現役塾講師の教育さまざまブログ

現役塾講師が日々思っていることを様々綴ります。

集団型グループ授業で生徒が騒いでしまう・・・その対処法とは

どうしてもあると思うんです。集団型グループ授業で、生徒の私語が絶えなくなってしまう場合。特に若い先生の場合、どうすれば生徒が集中して学習に取り組める環境になるか経験が不足していますので、どうしたら収まるのか立ち振る舞いがわからないんですよね。

ベテランになってくるとその場その場の空気を支配する力が身についてきますので、特にこちら側から働きかけなくても生徒の集中する空間を作り上げられます。ベテランになっても生徒が騒いでしまう場合は・・・ちょっとその先生は教える職業は向いていないかもしれません。

これは学校の方が起こりうる話です。クラス生徒の人数が多ければ多いほど一人ひとりに視線が向けにくくなりますので。

一時期、学級崩壊が問題視されていた時代もありましたよね。あれは生徒側の問題でもありますが、その場を仕切れない先生側にも大いに問題があります。

今回は集団型グループ授業で生徒の私語が絶えない場合、その対処法です。

 

まず生徒はなぜ私語をしてしまうのかですが、それは授業よりも周りが気になって仕方ないからなんですね。授業そっちのけでコミュニケーションの場に変えようとしてしまうんです。これは未成年特有の不安や興味関心によるものですので、押さえつけようとしてもどうにもなりません。押さえつけるとより悪化していく懸念すらあります。

ですがこれの放置はよくありません。私語をしている生徒はそれで満足できるかもしれませんが、その他の生徒は、授業に集中したい子が集中できない環境になってしまいます。そのストレスは半端じゃありません。先生側はなんとかはたらきかけて、すべての生徒に満足いく授業を提供していく必要があります。

 

だったら手は1つ。

先生も授業中、積極的にたわいもない話を振ってしまうことが一番の対処法です。

 

そんなことをしたら余計に私語が止まなくなってしまうのでは? と思うかもしれませんが、逆です。

生徒側はコミュニケーションを誰かととりたくて仕方ない状況になっているんですね。その対象が生徒どうしになってしまっているから問題なわけで、先生がやってしまえば牽制できるわけです。

その場を収めるためには主導権を先生側が握ることが大切です。授業の主体は生徒であるべきですが、主導は先生であるべきです。

ですから、適宜適切なタイミングで先生側から雑談を仕掛けて、ある程度話が盛り上がったら気持ちを切り替えさせて授業に集中させる、そしてまた私語が始まりそうだったらまたこちら側から牽制して、また集中させる、これを繰り返していくわけです。

はじめのうちはうまくいかないかもしれませんが、私語をしたい生徒が満足できればその場は収まるわけですので、だんだんと先生が空気を支配することができるようになります。この先生の話を聞いていれば面白い、と思ってくれるようにまでなれば種まき完了です。時間はかかると思いますが、そうすればいつでも集中できる空間を作ることができます。

 

なおベテランがなぜ空気を支配する力が身についているのかというと、この牽制を授業の学習内容から逸脱しないでもできるからなんですね。授業の中でも生徒が興味を持ってくれそうな話題を日常生活や興味関心と絡めて適宜ポンと振れるので、そこで生徒の集中を引き出すことができます。やっぱりベテランはベテランなんです。

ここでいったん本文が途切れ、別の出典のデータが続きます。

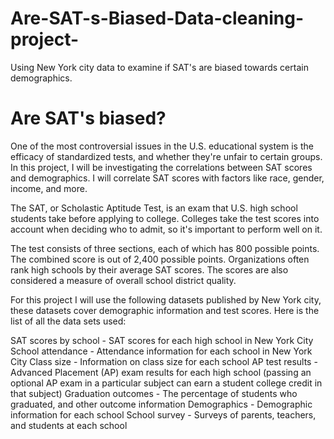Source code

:# Are-SAT-s-Biased-Data-cleaning-project-
Using New York city data to examine if SAT's are biased towards certain demographics.

# Are SAT's biased?
One of the most controversial issues in the U.S. educational system is the efficacy of standardized tests, and whether they're unfair to certain groups. In this project, I will be investigating the correlations between SAT scores and demographics. I will correlate SAT scores with factors like race, gender, income, and more.

The SAT, or Scholastic Aptitude Test, is an exam that U.S. high school students take before applying to college. Colleges take the test scores into account when deciding who to admit, so it's important to perform well on it.

The test consists of three sections, each of which has 800 possible points. The combined score is out of 2,400 possible points. Organizations often rank high schools by their average SAT scores. The scores are also considered a measure of overall school district quality.

For this project I will use the following datasets published by New York city, these datasets cover demographic information and test scores. Here is the list of all the data sets used:

SAT scores by school - SAT scores for each high school in New York City
School attendance - Attendance information for each school in New York City
Class size - Information on class size for each school
AP test results - Advanced Placement (AP) exam results for each high school (passing an optional AP exam in a particular subject can earn a student college credit in that subject)
Graduation outcomes - The percentage of students who graduated, and other outcome information
Demographics - Demographic information for each school
School survey - Surveys of parents, teachers, and students at each school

だからベテランになっても生徒が騒いでしまう場合は、そういう引き出しがない先生ということなので職業に向いていないということになります。若い頃に頑張ってこなかったツケが年をくってから回ってきているわけです。

 

若い先生はいろいろと苦労すると思います。

でもそれは年齢が近い分、生徒がより先生に興味を持ってくれているからこそのことなんですね。

ですからそれに応えてあげつつ、授業もしっかり成立させましょう。